[Collected data]
________________________

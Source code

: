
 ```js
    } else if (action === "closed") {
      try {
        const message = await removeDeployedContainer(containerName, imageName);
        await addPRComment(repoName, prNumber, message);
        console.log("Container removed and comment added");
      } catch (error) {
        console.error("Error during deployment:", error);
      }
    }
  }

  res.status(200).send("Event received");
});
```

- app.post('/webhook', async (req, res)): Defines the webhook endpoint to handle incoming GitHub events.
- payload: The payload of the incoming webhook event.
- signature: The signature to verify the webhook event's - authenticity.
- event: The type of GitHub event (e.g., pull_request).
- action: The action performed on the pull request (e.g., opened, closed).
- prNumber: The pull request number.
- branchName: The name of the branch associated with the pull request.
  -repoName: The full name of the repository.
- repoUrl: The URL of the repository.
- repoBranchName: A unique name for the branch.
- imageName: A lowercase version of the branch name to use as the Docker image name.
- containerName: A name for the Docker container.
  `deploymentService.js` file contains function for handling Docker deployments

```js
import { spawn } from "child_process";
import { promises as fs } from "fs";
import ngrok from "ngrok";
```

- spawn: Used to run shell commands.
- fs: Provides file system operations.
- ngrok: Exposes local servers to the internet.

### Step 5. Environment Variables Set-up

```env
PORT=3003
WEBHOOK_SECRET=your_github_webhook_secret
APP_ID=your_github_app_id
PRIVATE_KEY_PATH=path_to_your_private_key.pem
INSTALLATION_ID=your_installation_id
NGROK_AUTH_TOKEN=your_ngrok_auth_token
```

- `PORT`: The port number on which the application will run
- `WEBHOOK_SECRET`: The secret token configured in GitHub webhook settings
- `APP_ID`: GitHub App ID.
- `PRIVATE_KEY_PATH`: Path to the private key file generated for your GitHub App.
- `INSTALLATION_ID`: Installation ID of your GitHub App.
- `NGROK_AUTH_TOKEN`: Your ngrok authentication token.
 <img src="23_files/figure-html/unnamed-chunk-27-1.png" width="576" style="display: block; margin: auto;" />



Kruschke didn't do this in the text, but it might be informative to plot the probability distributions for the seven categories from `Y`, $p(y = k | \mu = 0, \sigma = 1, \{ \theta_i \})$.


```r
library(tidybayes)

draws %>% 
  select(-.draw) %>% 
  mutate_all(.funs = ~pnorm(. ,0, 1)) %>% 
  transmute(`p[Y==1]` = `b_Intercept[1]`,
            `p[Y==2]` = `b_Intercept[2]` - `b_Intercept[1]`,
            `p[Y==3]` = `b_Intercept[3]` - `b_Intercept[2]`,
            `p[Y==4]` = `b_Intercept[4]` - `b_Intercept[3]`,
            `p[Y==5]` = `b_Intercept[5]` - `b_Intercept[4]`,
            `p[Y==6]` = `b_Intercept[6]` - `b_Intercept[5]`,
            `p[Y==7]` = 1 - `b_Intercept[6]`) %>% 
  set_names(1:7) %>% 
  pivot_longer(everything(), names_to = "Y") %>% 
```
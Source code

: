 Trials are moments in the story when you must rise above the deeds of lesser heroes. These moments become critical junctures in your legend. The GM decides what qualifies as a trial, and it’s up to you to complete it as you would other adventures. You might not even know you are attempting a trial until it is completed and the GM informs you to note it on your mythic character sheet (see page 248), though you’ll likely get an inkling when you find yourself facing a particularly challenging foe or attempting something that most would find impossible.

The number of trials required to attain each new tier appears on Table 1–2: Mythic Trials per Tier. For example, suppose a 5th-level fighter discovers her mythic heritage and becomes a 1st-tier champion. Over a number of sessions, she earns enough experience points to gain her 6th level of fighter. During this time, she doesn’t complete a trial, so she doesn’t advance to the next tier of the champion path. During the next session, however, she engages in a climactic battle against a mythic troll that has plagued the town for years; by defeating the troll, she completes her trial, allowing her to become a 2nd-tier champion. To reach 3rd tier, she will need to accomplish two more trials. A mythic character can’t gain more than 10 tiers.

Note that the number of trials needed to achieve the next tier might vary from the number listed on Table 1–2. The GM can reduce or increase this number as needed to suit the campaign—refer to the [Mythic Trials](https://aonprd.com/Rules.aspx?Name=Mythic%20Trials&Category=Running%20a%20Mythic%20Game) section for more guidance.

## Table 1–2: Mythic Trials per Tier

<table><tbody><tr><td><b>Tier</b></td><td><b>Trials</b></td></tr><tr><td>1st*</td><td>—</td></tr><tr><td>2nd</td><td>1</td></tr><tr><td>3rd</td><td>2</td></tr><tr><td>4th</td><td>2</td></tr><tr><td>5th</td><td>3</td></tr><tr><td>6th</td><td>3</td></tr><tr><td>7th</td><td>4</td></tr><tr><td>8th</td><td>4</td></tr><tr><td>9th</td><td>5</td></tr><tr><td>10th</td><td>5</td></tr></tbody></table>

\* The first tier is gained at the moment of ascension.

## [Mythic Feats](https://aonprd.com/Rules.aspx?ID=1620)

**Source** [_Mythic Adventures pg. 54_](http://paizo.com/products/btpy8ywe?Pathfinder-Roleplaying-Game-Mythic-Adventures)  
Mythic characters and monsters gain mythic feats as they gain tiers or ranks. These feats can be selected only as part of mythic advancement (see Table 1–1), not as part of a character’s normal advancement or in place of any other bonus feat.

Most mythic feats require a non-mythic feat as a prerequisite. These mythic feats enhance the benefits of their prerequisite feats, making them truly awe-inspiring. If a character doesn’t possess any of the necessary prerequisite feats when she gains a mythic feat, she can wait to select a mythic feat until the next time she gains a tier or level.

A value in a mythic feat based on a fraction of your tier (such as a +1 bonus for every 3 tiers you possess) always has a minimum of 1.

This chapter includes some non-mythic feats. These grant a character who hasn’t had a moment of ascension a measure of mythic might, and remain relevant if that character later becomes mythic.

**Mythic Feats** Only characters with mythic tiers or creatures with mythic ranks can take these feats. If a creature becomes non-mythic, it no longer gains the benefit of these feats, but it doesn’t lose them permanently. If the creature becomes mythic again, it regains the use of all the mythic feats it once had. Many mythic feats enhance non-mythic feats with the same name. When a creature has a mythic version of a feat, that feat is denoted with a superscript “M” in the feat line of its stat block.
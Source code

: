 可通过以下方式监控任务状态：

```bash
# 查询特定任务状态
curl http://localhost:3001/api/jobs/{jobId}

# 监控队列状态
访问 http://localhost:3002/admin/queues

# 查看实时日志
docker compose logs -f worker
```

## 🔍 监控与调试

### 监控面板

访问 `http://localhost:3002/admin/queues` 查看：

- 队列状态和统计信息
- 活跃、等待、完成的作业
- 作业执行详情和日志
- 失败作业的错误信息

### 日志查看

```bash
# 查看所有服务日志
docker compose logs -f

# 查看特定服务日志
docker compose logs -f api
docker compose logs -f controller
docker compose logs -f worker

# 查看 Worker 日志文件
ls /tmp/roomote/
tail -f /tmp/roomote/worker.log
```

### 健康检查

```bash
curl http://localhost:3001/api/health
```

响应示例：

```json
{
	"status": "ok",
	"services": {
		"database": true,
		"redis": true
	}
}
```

________________________

Up to and including the line that contains "- action: The", restate word for word every line of the entries, starting from the first.

Source code

:
 ```js
    } else if (action === "closed") {
      try {
        const message = await removeDeployedContainer(containerName, imageName);
        await addPRComment(repoName, prNumber, message);
        console.log("Container removed and comment added");
      } catch (error) {
        console.error("Error during deployment:", error);
      }
    }
  }

  res.status(200).send("Event received");
});
```

- app.post('/webhook', async (req, res)): Defines the webhook endpoint to handle incoming GitHub events.
- payload: The payload of the incoming webhook event.
- signature: The signature to verify the webhook event's - authenticity.
- event: The type of GitHub event (e.g., pull_request).
- action: The action performed on the pull request (e.g., opened, closed).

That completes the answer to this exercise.